¹José não conseguiu mais se conter. Havia muita gente na sala, e ele disse a seus assistentes: “Saiam todos daqui!”. Assim, ficou a sós com seus irmãos e lhes revelou sua identidade. ²José se emocionou e começou a chorar. Chorou tão alto que os egípcios o ouviram, e logo a notícia chegou ao palácio do faraó.
³“Sou eu, José!”, disse a seus irmãos. “Meu pai ainda está vivo?” Mas seus irmãos ficaram espantados ao se dar conta de que o homem diante deles era José e perderam a fala. ⁴“Cheguem mais perto”, disse José. Quando eles se aproximaram, José continuou: “Eu sou José, o irmão que vocês venderam como escravo ao Egito. ⁵Agora, não fiquem aflitos ou furiosos uns com os outros por terem me vendido para cá. Foi Deus quem me enviou adiante de vocês para lhes preservar a vida. ⁶A fome que assola a terra há dois anos continuará por mais cinco anos, e não haverá plantio nem colheita. ⁷Deus me enviou adiante para salvar a vida de vocês e de suas famílias, e para salvar muitas vidas. ⁸Portanto, foi Deus quem me mandou para cá, e não vocês! E foi ele quem me fez conselheiro do faraó, administrador de todo o seu palácio e governador de todo o Egito.

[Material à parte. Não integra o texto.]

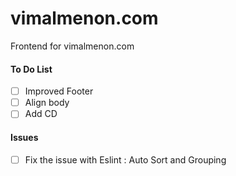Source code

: # vimalmenon.com
Frontend for vimalmenon.com

#### To Do List
- [ ] Improved Footer
- [ ] Align body
- [ ] Add CD

#### Issues
- [ ] Fix the issue with Eslint : Auto Sort and Grouping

⁹“Agora, voltem depressa a meu pai e digam-lhe: ‘Assim diz seu filho José: Deus me fez senhor de toda a terra do Egito. Venha para cá sem demora! ¹⁰O senhor poderá viver na região de Gósen, onde estará perto de mim com todos os seus filhos e netos, rebanhos e gado, e todos os seus bens. ¹¹Ali eu cuidarei do senhor, pois ainda haverá cinco anos de escassez. Do contrário, o senhor e toda a sua família perderão tudo que têm’”.
¹²José acrescentou: “Vejam! Vocês podem comprovar com seus próprios olhos, e também meu irmão Benjamim, que sou eu mesmo, José, que falo com vocês! ¹³Contem a meu pai a posição de honra que ocupo aqui no Egito. Descrevam para ele tudo que viram e tragam-no para cá o mais rápido possível”. ¹⁴Chorando de alegria, ele abraçou Benjamim, e Benjamim também o abraçou e chorou. ¹⁵Então José beijou cada um de seus irmãos e chorou com eles; depois os irmãos conversaram à vontade com ele.
Gênesis 45.1–15
Joel Barrish, cidadão dos Estados Unidos, era um homem reservado. Não expressava seus sentimentos com palavras ditas, mas com desenhos e textos em seu diário. Um típico ser humano introvertido, depressivo e, como a maioria dos introvertidos entre os 20 e 30 anos no início dos anos 2000, profundamente desorientado.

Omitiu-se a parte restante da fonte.